So I was sitting there watching the 30 cm high flames scream out of the furnace lid as glowing ash flew around me like snow (I had protection on) mostly in view of about 3 neighbor houses, and all of a sudden, a FIRE TRUCK comes barreling down my street! You can guess what I was thinking. The truck came closer to my house, I saw firemen suited up to do battle with their enemy, and they saw me suited up to do battle with my enemy, the truck slowly screeched to a halt in front of my house. I started thinking, WHICH LOUSY NEIGHBOR TURNED ME IN?!,

Then the firetruck left and kept going!

It turns out they come once a year to adjust fire hydrants. There is a fire hydrant near my house WHEW!

Three things I have learned

1 do not stand on top of a thin piece of wood on top of a bucket with a saw in one hand and stomp on the wood to break it in half.

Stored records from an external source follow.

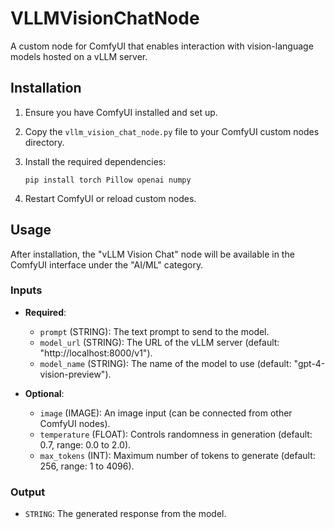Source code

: # VLLMVisionChatNode
A custom node for ComfyUI that enables interaction with vision-language models hosted on a vLLM server.

## Installation

1. Ensure you have ComfyUI installed and set up.
2. Copy the `vllm_vision_chat_node.py` file to your ComfyUI custom nodes directory.
3. Install the required dependencies:

   ```
   pip install torch Pillow openai numpy
   ```

4. Restart ComfyUI or reload custom nodes.

## Usage

After installation, the "vLLM Vision Chat" node will be available in the ComfyUI interface under the "AI/ML" category.

### Inputs

* **Required**:
   * `prompt` (STRING): The text prompt to send to the model.
   * `model_url` (STRING): The URL of the vLLM server (default: "http://localhost:8000/v1").
   * `model_name` (STRING): The name of the model to use (default: "gpt-4-vision-preview").

* **Optional**:
   * `image` (IMAGE): An image input (can be connected from other ComfyUI nodes).
   * `temperature` (FLOAT): Controls randomness in generation (default: 0.7, range: 0.0 to 2.0).
   * `max_tokens` (INT): Maximum number of tokens to generate (default: 256, range: 1 to 4096).

### Output

* `STRING`: The generated response from the model.

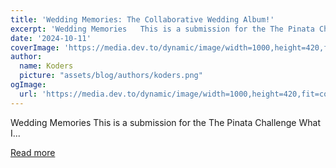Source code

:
 ```yaml
---
title: 'Wedding Memories: The Collaborative Wedding Album!'
excerpt: 'Wedding Memories   This is a submission for the The Pinata Challenge           What I...'
date: '2024-10-11'
coverImage: 'https://media.dev.to/dynamic/image/width=1000,height=420,fit=cover,gravity=auto,format=auto/https%3A%2F%2Fdev-to-uploads.s3.amazonaws.com%2Fuploads%2Farticles%2Ffwj8xzysnn02qn40dtsj.png'
author:
  name: Koders
  picture: "assets/blog/authors/koders.png"
ogImage:
  url: 'https://media.dev.to/dynamic/image/width=1000,height=420,fit=cover,gravity=auto,format=auto/https%3A%2F%2Fdev-to-uploads.s3.amazonaws.com%2Fuploads%2Farticles%2Ffwj8xzysnn02qn40dtsj.png'
---
```


Wedding Memories   This is a submission for the The Pinata Challenge           What I...

[Read more](https://dev.to/femi_akinyemi/wedding-memories-the-collaborative-wedding-album-2em3)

2 take altoids before putting on gas mask.

3 making phosphorus might not be as easy as it sounds.

PHOSPHORUS!!!

Ok, I did make some phosphorus. But last night I confused it with campbell's mushroom soup concentrate.

Right after the fire truck came, I decided to stop the reaction, and so poured the water/phosphorus mix into a soup can filled with water. I thought the soup can was clean, but later when I saw white stuff all along the edges, it looked like soup conc. Honestly!. However, the next morning, all of the white stuff above the waterline was gone. Soup doesn't do that. I then scraped the remaining white stuff (about 90% of it was above the water line) into a beaker filled with water, it sank to the bottom, good.
It doesn't melt at 55+deg. C, so it can't be pure phosphorus.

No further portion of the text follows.